Peptide synthesis in aqueous–organic media catalyzed by proteases from latex of Araujia hortorum (Asclepiadaceae) fruits

An enzymatic preparation containing cysteine phytoproteases belonging to the papain family and isolated from the latex of Araujia hortorum Fourn. (Asclepiadaceae) fruits was used as catalyst of the synthesis of the bitter dipeptide precursor Z-Ala-Phe-OMe in aqueous–organic media. Considering the good stability and activity of araujiain in different media, N,N-dimethylformamide (with low water content) and mixtures of the Tris–HCl buffer (0.1 M, pH 8.5) and hexane, ethyl acetate or propanone in 50:50 ratio were selected to perform the synthesis of that peptide. The araujiain-catalyzed synthesis was carried out at 40 °C using 2-mercaptoethanol as activator, TEA as neutralizing agent of the amino component (Phe-OMe·HCl) and different carboxylic components (Z-Ala, Z-Ala-OMe and Z-Ala-pNo). Under these conditions, araujiain only was able to form peptide bonds in biphasic media.
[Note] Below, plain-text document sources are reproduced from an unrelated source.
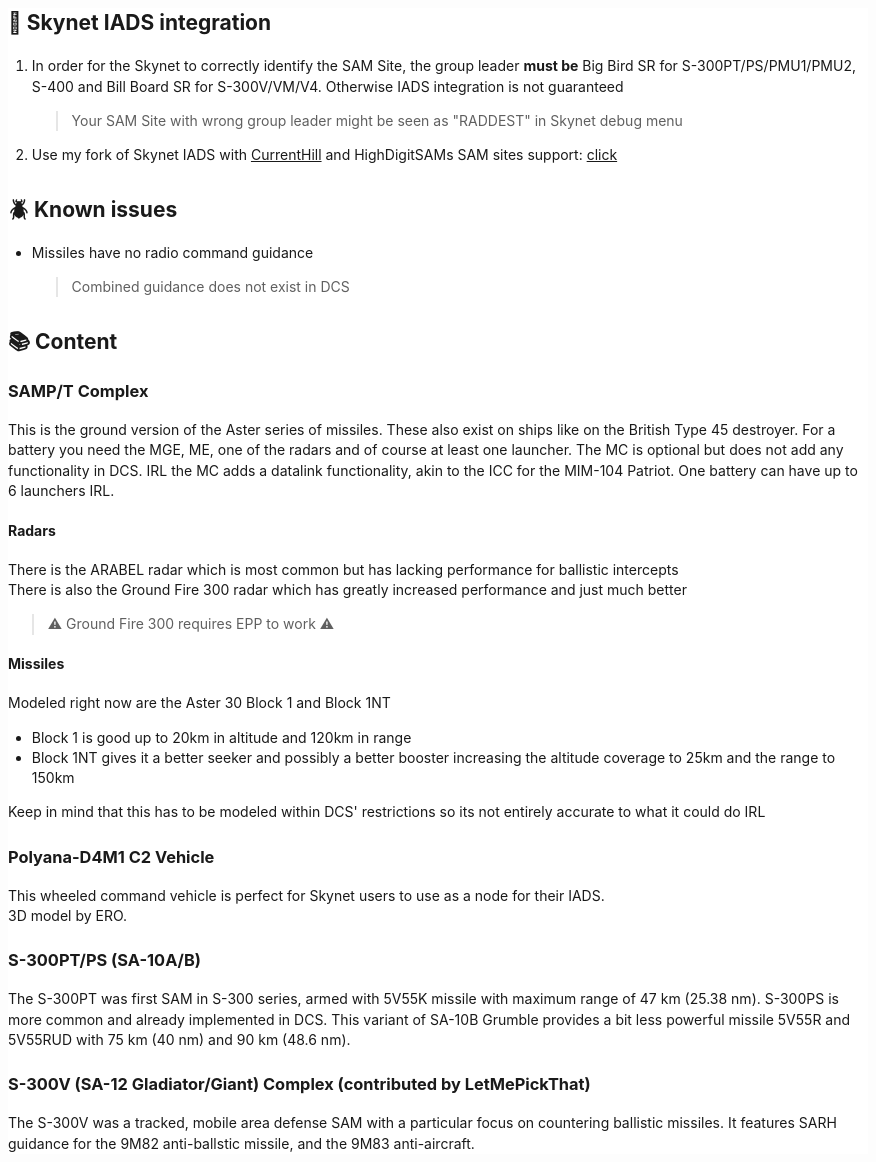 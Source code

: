 ## 🤖 Skynet IADS integration
1. In order for the Skynet to correctly identify the SAM Site, the group leader **must be** Big Bird SR for S-300PT/PS/PMU1/PMU2, S-400 and Bill Board SR for S-300V/VM/V4. Otherwise IADS integration is not guaranteed
    > Your SAM Site with wrong group leader might be seen as "RADDEST" in Skynet debug menu

2. Use my fork of Skynet IADS with [CurrentHill](https://www.currenthill.com/currenthill-milsim) and HighDigitSAMs SAM sites support: [click](https://github.com/HFXLegion/Skynet-IADS)

## 🪲 Known issues
- Missiles have no radio command guidance
    > Combined guidance does not exist in DCS

## 📚 Content

### SAMP/T Complex
This is the ground version of the Aster series of missiles. These also exist on ships like on the British Type 45 destroyer.
For a battery you need the MGE, ME, one of the radars and of course at least one launcher. The MC is optional but does not add any functionality in DCS.
IRL the MC adds a datalink functionality, akin to the ICC for the MIM-104 Patriot.
One battery can have up to 6 launchers IRL.

#### Radars
There is the ARABEL radar which is most common but has lacking performance for ballistic intercepts   
There is also the Ground Fire 300 radar which has greatly increased performance and just much better
> ⚠️ Ground Fire 300 requires EPP to work ⚠️

#### Missiles
Modeled right now are the Aster 30 Block 1 and Block 1NT
- Block 1 is good up to 20km in altitude and 120km in range
- Block 1NT gives it a better seeker and possibly a better booster increasing the altitude coverage to 25km and the range to 150km

Keep in mind that this has to be modeled within DCS' restrictions so its not entirely accurate to what it could do IRL

### Polyana-D4M1 C2 Vehicle
This wheeled command vehicle is perfect for Skynet users to use as a node for their IADS.  
3D model by ERO.  

### S-300PT/PS (SA-10A/B)
The S-300PT was first SAM in S-300 series, armed with 5V55K missile with maximum range of 47 km (25.38 nm). S-300PS is more common and already implemented in DCS. This variant of SA-10B Grumble provides a bit less powerful missile 5V55R and 5V55RUD with 75 km (40 nm) and 90 km (48.6 nm).

### S-300V (SA-12 Gladiator/Giant) Complex (contributed by LetMePickThat)
The S-300V was a tracked, mobile area defense SAM with a particular focus on countering ballistic missiles. It features SARH guidance for the 9M82 anti-ballstic missile, and the 9M83 anti-aircraft.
The highest dipeptide conversion was obtained in the kinetically controlled synthesis using p-nitrophenyl ester derivative as carboxylic component in 50% (v/v) ethyl acetate. It is noteworthy that araujiain was unable to form oligopeptides derivatives, showing a good selectivity towards the synthesis of Z-Ala-Phe-OMe. For this reason and in general terms, araujiain constituted a new catalyst for the synthesis of small peptides.